Find duplicate files by size
Company: Applied Intuition
Role: Software Engineer
Category: Coding & Algorithms
Difficulty: Medium
Interview Round: Technical Screen
Quick Answer: This question evaluates file parsing, data deduplication and grouping skills along with algorithmic efficiency and space-time trade-offs when identifying duplicate files by size rather than by content.
Constraints
- 0 <= len(paths) <= 20000
- Each directory description has length between 1 and 2000
- The total number of files across all strings is at most 100000
- 0 <= size <= 10^9
- Directory names and file names contain no spaces, and file names do not contain parentheses
Examples
Input: (["root/a 1.txt(100) 2.txt(200) 3.txt(100)", "root/c 4.txt(300)", "root/c/d 4.txt(200)", "root 4.txt(300)"],)
Expected Output: [["root/a/1.txt", "root/a/3.txt"], ["root/a/2.txt", "root/c/d/4.txt"], ["root/c/4.txt", "root/4.txt"]]
Explanation: Size 100 appears in root/a/1.txt and root/a/3.txt, size 200 appears in root/a/2.txt and root/c/d/4.txt, and size 300 appears in root/c/4.txt and root/4.txt.
Input: (["home 1.txt(10) 2.txt(20)", "var 3.log(30)"],)
Expected Output: []
Explanation: Every file size is unique, so there are no duplicate groups.
Input: ([],)
Expected Output: []
Explanation: An empty input has no files and therefore no duplicates.
Input: (["data 0.bin(0)", "backup 1.bin(0) 2.bin(5)", "tmp 3.bin(5)"],)
Expected Output: [["data/0.bin", "backup/1.bin"], ["backup/2.bin", "tmp/3.bin"]]

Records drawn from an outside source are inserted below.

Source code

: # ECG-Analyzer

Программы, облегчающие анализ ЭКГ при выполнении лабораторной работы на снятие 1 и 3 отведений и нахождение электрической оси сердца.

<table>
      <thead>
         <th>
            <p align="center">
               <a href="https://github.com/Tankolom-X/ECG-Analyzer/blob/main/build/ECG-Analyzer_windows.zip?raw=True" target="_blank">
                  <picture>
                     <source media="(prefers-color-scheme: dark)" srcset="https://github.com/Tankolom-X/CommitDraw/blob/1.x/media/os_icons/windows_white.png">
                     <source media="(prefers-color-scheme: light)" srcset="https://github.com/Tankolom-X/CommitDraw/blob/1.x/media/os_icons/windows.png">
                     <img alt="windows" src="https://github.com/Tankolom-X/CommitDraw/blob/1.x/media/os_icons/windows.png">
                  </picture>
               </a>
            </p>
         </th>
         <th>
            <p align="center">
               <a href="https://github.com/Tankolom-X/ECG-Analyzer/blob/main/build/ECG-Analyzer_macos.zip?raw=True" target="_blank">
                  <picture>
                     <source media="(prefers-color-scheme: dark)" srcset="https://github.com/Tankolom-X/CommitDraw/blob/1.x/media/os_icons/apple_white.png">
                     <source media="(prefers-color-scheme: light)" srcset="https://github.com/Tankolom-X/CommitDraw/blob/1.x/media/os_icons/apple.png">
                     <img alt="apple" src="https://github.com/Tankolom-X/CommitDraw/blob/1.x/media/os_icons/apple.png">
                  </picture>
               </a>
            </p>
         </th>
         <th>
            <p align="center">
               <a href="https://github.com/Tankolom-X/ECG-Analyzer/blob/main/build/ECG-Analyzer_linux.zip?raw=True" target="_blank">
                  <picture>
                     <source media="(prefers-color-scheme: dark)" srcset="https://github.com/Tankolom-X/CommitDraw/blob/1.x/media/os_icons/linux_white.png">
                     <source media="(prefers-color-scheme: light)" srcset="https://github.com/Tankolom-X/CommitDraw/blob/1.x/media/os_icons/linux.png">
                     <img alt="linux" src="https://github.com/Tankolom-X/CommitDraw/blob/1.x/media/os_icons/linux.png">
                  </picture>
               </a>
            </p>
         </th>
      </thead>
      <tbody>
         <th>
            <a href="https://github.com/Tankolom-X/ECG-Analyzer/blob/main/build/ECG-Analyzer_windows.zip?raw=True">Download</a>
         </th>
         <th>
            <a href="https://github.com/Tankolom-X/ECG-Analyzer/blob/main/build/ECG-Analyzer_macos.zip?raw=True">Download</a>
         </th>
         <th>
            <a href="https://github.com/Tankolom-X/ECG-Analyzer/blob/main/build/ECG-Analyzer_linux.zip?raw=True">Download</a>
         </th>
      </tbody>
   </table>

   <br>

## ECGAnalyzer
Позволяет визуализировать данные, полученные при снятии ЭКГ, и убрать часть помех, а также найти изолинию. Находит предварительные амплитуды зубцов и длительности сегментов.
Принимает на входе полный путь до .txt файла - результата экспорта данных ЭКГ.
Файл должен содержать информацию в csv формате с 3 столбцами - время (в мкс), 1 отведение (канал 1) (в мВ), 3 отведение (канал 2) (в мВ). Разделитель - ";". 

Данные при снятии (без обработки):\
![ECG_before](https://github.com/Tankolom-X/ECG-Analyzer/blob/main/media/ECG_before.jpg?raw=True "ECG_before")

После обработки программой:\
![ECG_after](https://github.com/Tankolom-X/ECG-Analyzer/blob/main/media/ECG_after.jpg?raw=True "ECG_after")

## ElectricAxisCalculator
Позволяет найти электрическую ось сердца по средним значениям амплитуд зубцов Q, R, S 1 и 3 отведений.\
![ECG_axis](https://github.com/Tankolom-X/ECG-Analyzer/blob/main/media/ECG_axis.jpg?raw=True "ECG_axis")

Explanation: Files of size 0 form one duplicate group, and files of size 5 form another.
Input: (["docs a.txt(7) b.txt(7) c.txt(8)"],)
Expected Output: [["docs/a.txt", "docs/b.txt"]]

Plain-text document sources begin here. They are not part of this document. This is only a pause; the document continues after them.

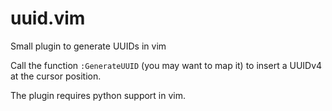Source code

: # uuid.vim

Small plugin to generate UUIDs in vim

Call the function `:GenerateUUID` (you may want to map it) to insert a UUIDv4
at the cursor position.

The plugin requires python support in vim.
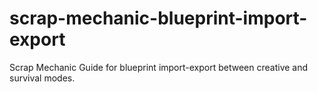 # scrap-mechanic-blueprint-import-export
Scrap Mechanic Guide for blueprint import-export between creative and survival modes.
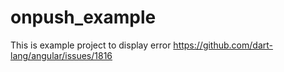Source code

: # onpush_example

This is example project to display error <https://github.com/dart-lang/angular/issues/1816>
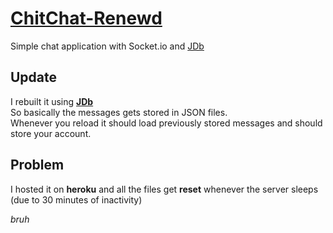 # [ChitChat-Renewd](https://shity-chat.netlify.app)

Simple chat application with Socket.io and [JDb](https://github.com/spuckhafte/Jdb-v2)

## Update
I rebuilt it using **[JDb](https://github.com/spuckhafte/Jdb-v2)**<br>
So basically the messages gets stored in JSON files.<br>
Whenever you reload it should load previously stored messages and should store your account.<br>

## Problem
I hosted it on **heroku** and all the files get **reset** whenever the server sleeps (due to 30 minutes of inactivity)

*bruh*
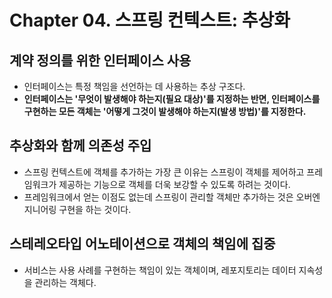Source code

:# Chapter 04. 스프링 컨텍스트: 추상화

## 계약 정의를 위한 인터페이스 사용

- 인터페이스는 특정 책임을 선언하는 데 사용하는 추상 구조다.
- **인터페이스는 '무엇이 발생해야 하는지(필요 대상)'를 지정하는 반면, 인터페이스를 구현하는 모든 객체는 '어떻게 그것이 발생해야 하는지(발생 방법)'를 지정한다.**

## 추상화와 함께 의존성 주입

- 스프링 컨텍스트에 객체를 추가하는 가장 큰 이유는 스프링이 객체를 제어하고 프레임워크가 제공하는 기능으로 객체를 더욱 보강할 수 있도록 하려는 것이다.
- 프레임워크에서 얻는 이점도 없는데 스프링이 관리할 객체만 추가하는 것은 오버엔지니어링 구현을 하는 것이다.

## 스테레오타입 어노테이션으로 객체의 책임에 집중

- 서비스는 사용 사례를 구현하는 책임이 있는 객체이며, 레포지토리는 데이터 지속성을 관리하는 객체다.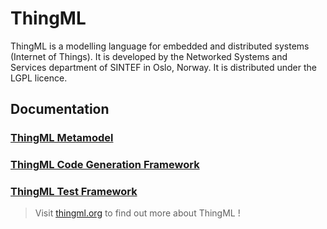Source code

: ThingML
=======

ThingML is a modelling language for embedded and distributed systems (Internet of Things).
It is developed by the Networked Systems and Services department of SINTEF in Oslo, Norway.
It is distributed under the LGPL licence.

## Documentation

### [ThingML Metamodel](https://github.com/SINTEF-9012/ThingML/blob/master/org.thingml.model/README.md)

### [ThingML Code Generation Framework](https://github.com/SINTEF-9012/ThingML/blob/master/compilers/README.md)

### [ThingML Test Framework](https://github.com/SINTEF-9012/ThingML/blob/master/testJar/README.md)

> Visit [thingml.org](http://www.thingml.org) to find out more about ThingML !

Explanation: Within the same directory, a.txt and b.txt share size 7, while c.txt is unique.
Solution
def solution(paths):
size_to_paths = {}
for entry in paths:
parts = entry.split()
if not parts:
continue
directory = parts[0]
for file_info in parts[1:]:
left = file_info.rfind('(')
right = file_info.rfind(')')
name = file_info[:left]
size = int(file_info[left + 1:right])
full_path = directory + '/' + name
if size not in size_to_paths:
size_to_paths[size] = []
size_to_paths[size].append(full_path)
return [group for group in size_to_paths.values() if len(group) > 1]Time complexity: O(T), where T is the total number of characters across all input strings. Space complexity: O(F), where F is the total number of files.
Hints
- Use a hash map where the key is the file size and the value is the list of full paths with that size.
- You do not need to compare every pair of files. Parse each file once, build its full path, and append it to the correct group.